Earlier in the faculty senate meeting, Schulz said there was a possibility performing arts at WSU could survive if it could establish a partnership with the University of Idaho. He said WSU could not afford to keep the program.

“We have to also figure out a good way to for it in a sustainable fashion and that wasn’t there,” Schulz said.

He said every unit would argue that their services are the most important, but they would have to choose where to make cuts no matter what.

“It is certainly going to impact the number of students that come here, retention, reputation,” he said, “but, on the other hand, us not making some of these choices and putting ourselves in [a situation] where we have no reserves, and were not making payroll, is going to be a lot worse of an issue than some of the challenges we’re dealing with now.”

College of Arts and Sciences faculty senator Donna Potts worried that cutting Performing Arts would damage Schulz’s keystone Drive to 25 initiative because most of the country’s top 25 public research universities have such a program.
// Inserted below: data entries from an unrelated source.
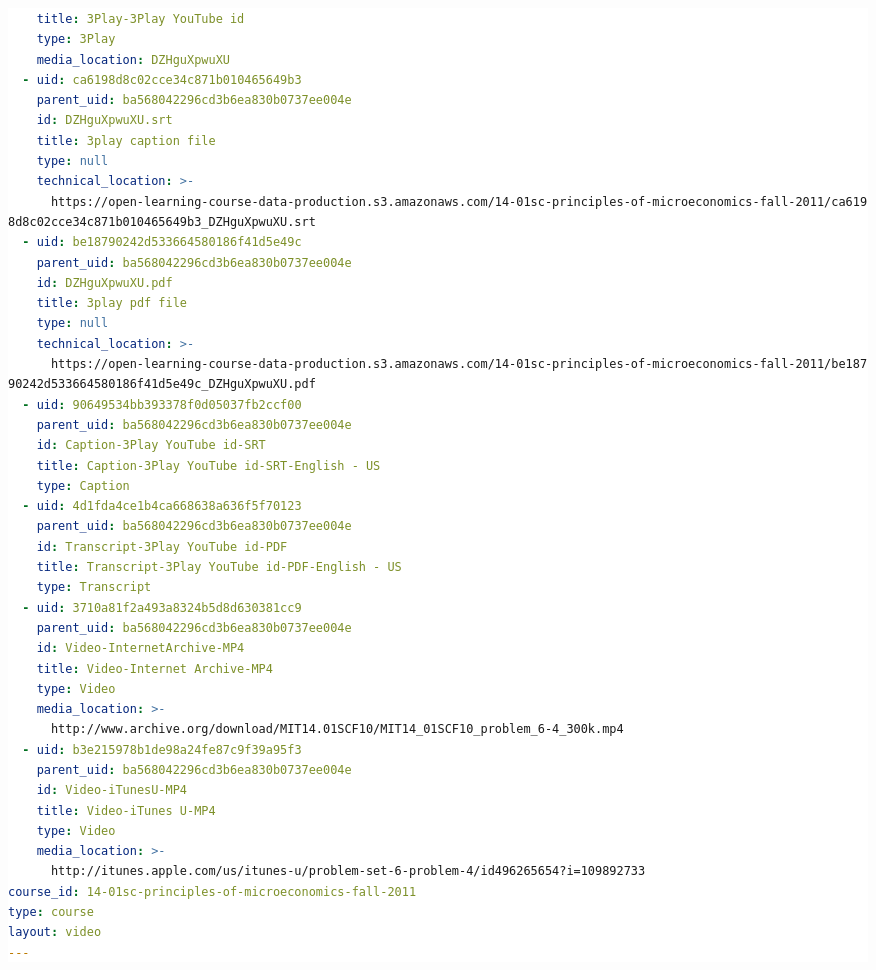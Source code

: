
```yaml
    title: 3Play-3Play YouTube id
    type: 3Play
    media_location: DZHguXpwuXU
  - uid: ca6198d8c02cce34c871b010465649b3
    parent_uid: ba568042296cd3b6ea830b0737ee004e
    id: DZHguXpwuXU.srt
    title: 3play caption file
    type: null
    technical_location: >-
      https://open-learning-course-data-production.s3.amazonaws.com/14-01sc-principles-of-microeconomics-fall-2011/ca6198d8c02cce34c871b010465649b3_DZHguXpwuXU.srt
  - uid: be18790242d533664580186f41d5e49c
    parent_uid: ba568042296cd3b6ea830b0737ee004e
    id: DZHguXpwuXU.pdf
    title: 3play pdf file
    type: null
    technical_location: >-
      https://open-learning-course-data-production.s3.amazonaws.com/14-01sc-principles-of-microeconomics-fall-2011/be18790242d533664580186f41d5e49c_DZHguXpwuXU.pdf
  - uid: 90649534bb393378f0d05037fb2ccf00
    parent_uid: ba568042296cd3b6ea830b0737ee004e
    id: Caption-3Play YouTube id-SRT
    title: Caption-3Play YouTube id-SRT-English - US
    type: Caption
  - uid: 4d1fda4ce1b4ca668638a636f5f70123
    parent_uid: ba568042296cd3b6ea830b0737ee004e
    id: Transcript-3Play YouTube id-PDF
    title: Transcript-3Play YouTube id-PDF-English - US
    type: Transcript
  - uid: 3710a81f2a493a8324b5d8d630381cc9
    parent_uid: ba568042296cd3b6ea830b0737ee004e
    id: Video-InternetArchive-MP4
    title: Video-Internet Archive-MP4
    type: Video
    media_location: >-
      http://www.archive.org/download/MIT14.01SCF10/MIT14_01SCF10_problem_6-4_300k.mp4
  - uid: b3e215978b1de98a24fe87c9f39a95f3
    parent_uid: ba568042296cd3b6ea830b0737ee004e
    id: Video-iTunesU-MP4
    title: Video-iTunes U-MP4
    type: Video
    media_location: >-
      http://itunes.apple.com/us/itunes-u/problem-set-6-problem-4/id496265654?i=109892733
course_id: 14-01sc-principles-of-microeconomics-fall-2011
type: course
layout: video
---
```

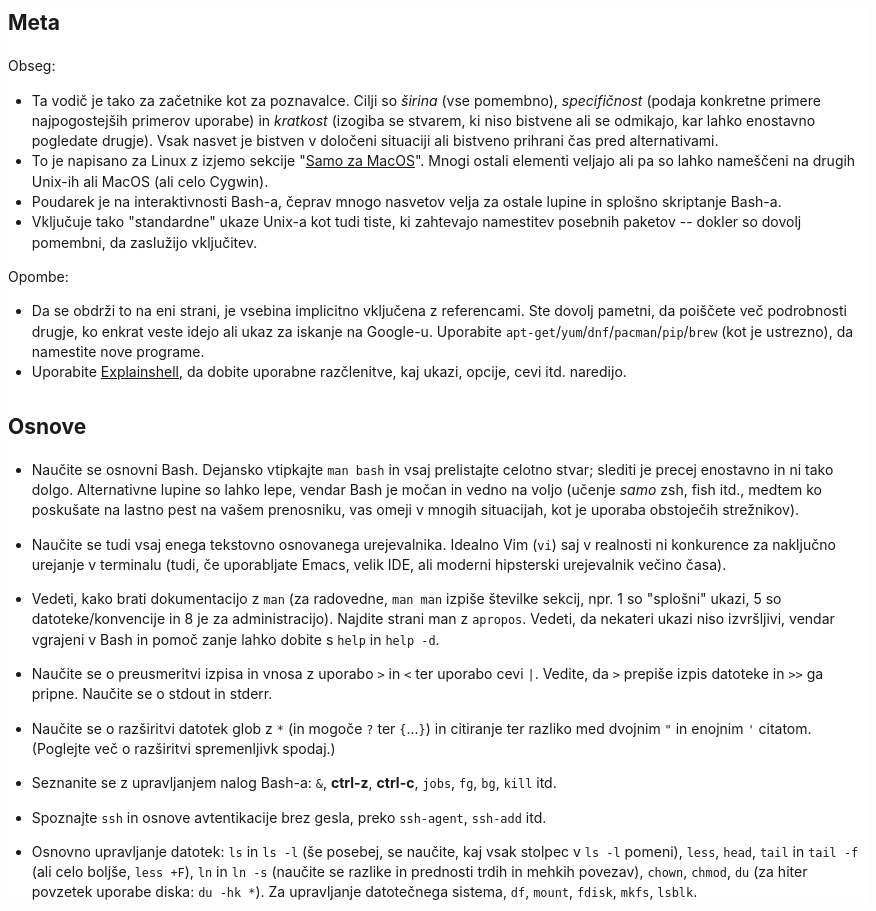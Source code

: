 
## Meta

Obseg:

- Ta vodič je tako za začetnike kot za poznavalce. Cilji so *širina* (vse pomembno), *specifičnost* (podaja konkretne primere najpogostejših primerov uporabe) in *kratkost* (izogiba se stvarem, ki niso bistvene ali se odmikajo, kar lahko enostavno pogledate drugje). Vsak nasvet je bistven v določeni situaciji ali bistveno prihrani čas pred alternativami.
- To je napisano za Linux z izjemo sekcije "[Samo za MacOS](#samo-za-macos)". Mnogi ostali elementi veljajo ali pa so lahko nameščeni na drugih Unix-ih ali MacOS (ali celo Cygwin).
- Poudarek je na interaktivnosti Bash-a, čeprav mnogo nasvetov velja za ostale lupine in splošno skriptanje Bash-a.
- Vključuje tako "standardne" ukaze Unix-a kot tudi tiste, ki zahtevajo namestitev posebnih paketov -- dokler so dovolj pomembni, da zaslužijo vključitev.

Opombe:

- Da se obdrži to na eni strani, je vsebina implicitno vključena z referencami. Ste dovolj pametni, da poiščete več podrobnosti drugje, ko enkrat veste idejo ali ukaz za iskanje na Google-u. Uporabite `apt-get`/`yum`/`dnf`/`pacman`/`pip`/`brew` (kot je ustrezno), da namestite nove programe.
- Uporabite [Explainshell](http://explainshell.com/), da dobite uporabne razčlenitve, kaj ukazi, opcije, cevi itd. naredijo.


## Osnove

- Naučite se osnovni Bash. Dejansko vtipkajte `man bash` in vsaj prelistajte celotno stvar; slediti je precej enostavno in ni tako dolgo. Alternativne lupine so lahko lepe, vendar Bash je močan in vedno na voljo (učenje *samo* zsh, fish itd., medtem ko poskušate na lastno pest na vašem prenosniku, vas omeji v mnogih situacijah, kot je uporaba obstoječih strežnikov).

- Naučite se tudi vsaj enega tekstovno osnovanega urejevalnika. Idealno Vim (`vi`) saj v realnosti ni konkurence za naključno urejanje v terminalu (tudi, če uporabljate Emacs, velik IDE, ali moderni hipsterski urejevalnik večino časa).

- Vedeti, kako brati dokumentacijo z `man` (za radovedne, `man man` izpiše številke sekcij, npr. 1 so "splošni" ukazi, 5 so datoteke/konvencije in 8 je za administracijo). Najdite strani man z `apropos`. Vedeti, da nekateri ukazi niso izvršljivi, vendar vgrajeni v Bash in pomoč zanje lahko dobite s `help` in `help -d`.

- Naučite se o preusmeritvi izpisa in vnosa z uporabo `>` in `<` ter uporabo cevi `|`. Vedite, da `>` prepiše izpis datoteke in `>>` ga pripne. Naučite se o stdout in stderr.

- Naučite se o razširitvi datotek glob z `*` (in mogoče `?` ter `{`...`}`) in citiranje ter razliko med dvojnim `"` in enojnim `'` citatom. (Poglejte več o razširitvi spremenljivk spodaj.)

- Seznanite se z upravljanjem nalog Bash-a: `&`, **ctrl-z**, **ctrl-c**, `jobs`, `fg`, `bg`, `kill` itd.

- Spoznajte `ssh` in osnove avtentikacije brez gesla, preko `ssh-agent`, `ssh-add` itd.

- Osnovno upravljanje datotek: `ls` in `ls -l` (še posebej, se naučite, kaj vsak stolpec v `ls -l` pomeni), `less`, `head`, `tail` in `tail -f` (ali celo boljše, `less +F`), `ln` in `ln -s` (naučite se razlike in prednosti trdih in mehkih povezav), `chown`, `chmod`, `du` (za hiter povzetek uporabe diska: `du -hk *`). Za upravljanje datotečnega sistema, `df`, `mount`, `fdisk`, `mkfs`, `lsblk`.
College of Arts and Sciences faculty senator Vilma Navarro-Daniels said the administration was contradicting itself by not providing lesser paid clinical staff and faculty more security while hiring administrators who would likely earn more than $200,000 a year.

“We would like to know if there will be an impact on the administration of the university in order, at least, to share the consequences of all this,” Navarro-Daniels said.

In response, Provost Dan Bernardo said, “I sure hope so.”

Bernardo said it would be important that the university retain as much clinical faculty as it could to make sure students, the main revenue generators, are taken care of. He said the administration would work to provide longer term and better paying contracts for clinical faculty, but administrators are needed to keep the university running.

“A good vice president for finance and administration can save us a heck-of-a-lot of money,” Bernardo said. “I think the expectation is folks will do their job well and that will result in more jobs for the university.”

Trotter asked WSU leadership to be up front about why performing arts was the only program to be entirely eliminated.

“If the truth is that WSU does not prioritize the arts nor recognize it as essential to higher education then let that be the truth to the institution.” Trotter said. “Don’t disguise it as anything else.”